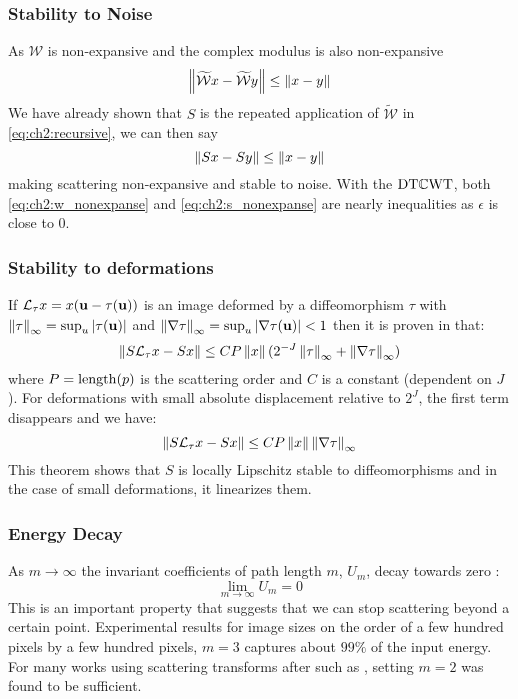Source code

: \subsubsection{Stability to Noise}
As $\mathcal{W}$ is non-expansive and the complex modulus is also non-expansive
\begin{equation}
  \left\lVert \widetilde{\mathcal{W}}x - \widetilde{\mathcal{W}}y \right\rVert \leq \left\lVert x-y \right\rVert \label{eq:ch2:w_nonexpanse}
\end{equation}
We have already shown that $S$ is the repeated application of $\widetilde{\mathcal{W}}$ in
\eqref{eq:ch2:recursive}, we can then say
\begin{equation}
  \left\lVert Sx - Sy \right\rVert \leq \left\lVert x-y \right\rVert\label{eq:ch2:s_nonexpanse}
\end{equation}
making scattering non-expansive and stable to noise. With the $\mathrm{DT}\mathbb{C}\mathrm{WT}$, both
\eqref{eq:ch2:w_nonexpanse} and \eqref{eq:ch2:s_nonexpanse} are nearly
inequalities as $\epsilon$ is close to 0.

\subsubsection{Stability to deformations}
If $\mathcal{L}_\tau x = x(\mathbf{u} -\tau(\mathbf{u}))$ is an image deformed
by a diffeomorphism $\tau$ with $\left\lVert \tau \right\rVert_\infty = \sup_u |\tau(\mathbf{u})|$
and $\left\lVert \nabla \tau \right\rVert_\infty = \sup_u |\nabla \tau(\mathbf{u})| < 1$ then it is
proven in \cite{mallat_group_2012} that:
%
\begin{equation}
  \left\lVert  S \mathcal{L}_{\tau}x  - S x \right\rVert \leq C P \left\lVert x \right\rVert
  (2^{-J}\left\lVert \tau \right\rVert_\infty + \left\lVert \nabla \tau \right\rVert_\infty )
\end{equation}
%
where $P = \mathrm{length}(p)$ is the scattering order and $C$ is a constant
(dependent on $J$). For deformations with small absolute displacement relative
to $2^J$, the first term disappears and we have:
\begin{equation}
  \left\lVert  S \mathcal{L}_{\tau}x  - S x \right\rVert \leq C P \left\lVert x \right\rVert \left\lVert \nabla \tau \right\rVert_\infty  \label{eq:ch2:stability}
\end{equation}
This theorem shows that $S$ is locally Lipschitz stable to diffeomorphisms and in
the case of small deformations, it linearizes them.

\subsubsection{Energy Decay}
As $m \rightarrow \infty$ the invariant coefficients of path length $m$, $U_m$,
decay towards zero \cite{mallat_group_2012}:
\begin{equation}
  \lim_{m \rightarrow \infty} U_m = 0
\end{equation}
This is an important property that suggests that we can stop scattering beyond a
certain point. Experimental results \cite{bruna_invariant_2013} for
image sizes on the order of a few hundred pixels by a few
hundred pixels, $m=3$ captures about $99\%$ of the input energy. For many works
using scattering transforms after \cite{bruna_invariant_2013} such as
\cite{oyallon_deep_2015, oyallon_hybrid_2017, oyallon_scaling_2017}, setting
$m=2$ was found to be sufficient.

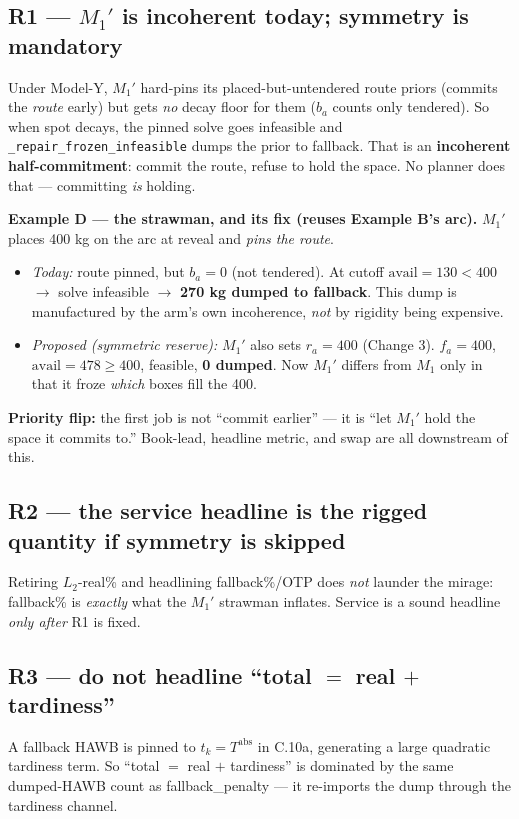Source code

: \documentclass[11pt]{article}
\newcommand{\resv}{r}
\newcommand{\avail}{\mathrm{avail}}
\newcommand{\code}[1]{\texttt{#1}}
\begin{document}
\subsection{R1 --- $M_1'$ is incoherent today; symmetry is mandatory}
Under Model-Y, $M_1'$ hard-pins its placed-but-untendered route priors (commits the \emph{route} early)
but gets \emph{no} decay floor for them ($b_a$ counts only tendered). So when spot decays, the pinned solve
goes infeasible and \code{\_repair\_frozen\_infeasible} dumps the prior to fallback. That is an
\textbf{incoherent half-commitment}: commit the route, refuse to hold the space. No planner does that ---
committing \emph{is} holding.

\begin{mdframed}[backgroundcolor=red!5,linewidth=0.4pt]
\textbf{Example D --- the strawman, and its fix (reuses Example B's arc).} $M_1'$ places 400 kg on the arc
at reveal and \emph{pins the route}.
\begin{itemize}[leftmargin=1.4em,itemsep=0pt]
\item \emph{Today:} route pinned, but $b_a=0$ (not tendered). At cutoff $\avail=130<400$ $\to$ solve
infeasible $\to$ \textbf{270 kg dumped to fallback}. This dump is manufactured by the arm's own
incoherence, \emph{not} by rigidity being expensive.
\item \emph{Proposed (symmetric reserve):} $M_1'$ also sets $\resv_a=400$ (Change 3). $f_a=400$,
$\avail=478\ge400$, feasible, \textbf{0 dumped}. Now $M_1'$ differs from $M_1$ only in that it froze
\emph{which} boxes fill the 400.
\end{itemize}
\textbf{Priority flip:} the first job is not ``commit earlier'' --- it is ``let $M_1'$ hold the space it
commits to.'' Book-lead, headline metric, and swap are all downstream of this.
\end{mdframed}

\subsection{R2 --- the service headline is the rigged quantity if symmetry is skipped}
Retiring $L_2$-real\% and headlining fallback\%/OTP does \emph{not} launder the mirage: fallback\% is
\emph{exactly} what the $M_1'$ strawman inflates. Service is a sound headline \emph{only after} R1 is fixed.

\subsection{R3 --- do not headline ``total $=$ real $+$ tardiness''}
A fallback HAWB is pinned to $t_k=T^{\mathrm{abs}}$ in C.10a, generating a large quadratic tardiness term.
So ``total $=$ real $+$ tardiness'' is dominated by the same dumped-HAWB count as fallback\_penalty --- it
re-imports the dump through the tardiness channel.
\end{document}
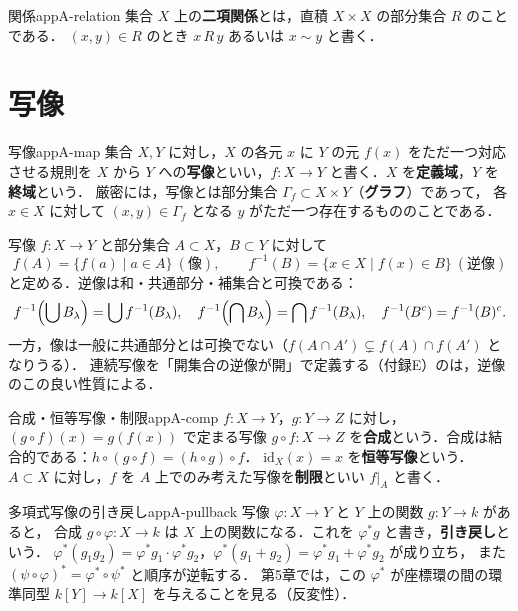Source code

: \begin{mydef}{関係}{appA-relation}
集合 $X$ 上の\textbf{二項関係}とは，直積 $X\times X$ の部分集合 $R$ のことである．
$(x,y)\in R$ のとき $x\,R\,y$ あるいは $x\sim y$ と書く．
\end{mydef}

\section{写像}

\begin{mydef}{写像}{appA-map}
集合 $X,Y$ に対し，$X$ の各元 $x$ に $Y$ の元 $f(x)$ をただ一つ対応させる規則を
$X$ から $Y$ への\textbf{写像}といい，$f\colon X\to Y$ と書く．$X$ を\textbf{定義域}，$Y$ を\textbf{終域}という．
厳密には，写像とは部分集合 $\Gamma_f\subset X\times Y$（\textbf{グラフ}）であって，
各 $x\in X$ に対して $(x,y)\in\Gamma_f$ となる $y$ がただ一つ存在するもののことである．
\end{mydef}

写像 $f\colon X\to Y$ と部分集合 $A\subset X$，$B\subset Y$ に対して
\[
f(A)=\{f(a)\mid a\in A\}\ (\text{像}),\qquad
f^{-1}(B)=\{x\in X\mid f(x)\in B\}\ (\text{逆像})
\]
と定める．逆像は和・共通部分・補集合と可換である：
\[
f^{-1}\Bigl(\bigcup B_\lambda\Bigr)=\bigcup f^{-1}(B_\lambda),\quad
f^{-1}\Bigl(\bigcap B_\lambda\Bigr)=\bigcap f^{-1}(B_\lambda),\quad
f^{-1}(B^c)=f^{-1}(B)^c .
\]
一方，像は一般に共通部分とは可換でない（$f(A\cap A')\subsetneq f(A)\cap f(A')$ となりうる）．
連続写像を「開集合の逆像が開」で定義する（付録E）のは，逆像のこの良い性質による．

\begin{mydef}{合成・恒等写像・制限}{appA-comp}
$f\colon X\to Y$，$g\colon Y\to Z$ に対し，$(g\circ f)(x)=g(f(x))$ で定まる写像
$g\circ f\colon X\to Z$ を\textbf{合成}という．合成は結合的である：$h\circ(g\circ f)=(h\circ g)\circ f$．
$\mathrm{id}_X(x)=x$ を\textbf{恒等写像}という．
$A\subset X$ に対し，$f$ を $A$ 上でのみ考えた写像を\textbf{制限}といい $f|_A$ と書く．
\end{mydef}

\begin{myex}{多項式写像の引き戻し}{appA-pullback}
写像 $\varphi\colon X\to Y$ と $Y$ 上の関数 $g\colon Y\to k$ があると，
合成 $g\circ\varphi\colon X\to k$ は $X$ 上の関数になる．これを $\varphi^*g$ と書き，\textbf{引き戻し}という．
$\varphi^*(g_1g_2)=\varphi^*g_1\cdot\varphi^*g_2$，$\varphi^*(g_1+g_2)=\varphi^*g_1+\varphi^*g_2$ が成り立ち，
また $(\psi\circ\varphi)^*=\varphi^*\circ\psi^*$ と順序が逆転する．
第5章では，この $\varphi^*$ が座標環の間の環準同型 $k[Y]\to k[X]$ を与えることを見る（反変性）．
\end{myex}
_ _ _ _ _ _ _
YOUR GOAL
All that is wanted is the stretch of lines above from the one containing "x \right\rVert \left\lVert" through the one containing "hundred pixels, $m=3$", duplicated exactly.

TASK ANSWER
  \left\lVert  S \mathcal{L}_{\tau}x  - S x \right\rVert \leq C P \left\lVert x \right\rVert \left\lVert \nabla \tau \right\rVert_\infty  \label{eq:ch2:stability}
\end{equation}
This theorem shows that $S$ is locally Lipschitz stable to diffeomorphisms and in
the case of small deformations, it linearizes them.

\subsubsection{Energy Decay}
As $m \rightarrow \infty$ the invariant coefficients of path length $m$, $U_m$,
decay towards zero \cite{mallat_group_2012}:
\begin{equation}
  \lim_{m \rightarrow \infty} U_m = 0
\end{equation}
This is an important property that suggests that we can stop scattering beyond a
certain point. Experimental results \cite{bruna_invariant_2013} for
image sizes on the order of a few hundred pixels by a few
hundred pixels, $m=3$ captures about $99\%$ of the input energy. For many works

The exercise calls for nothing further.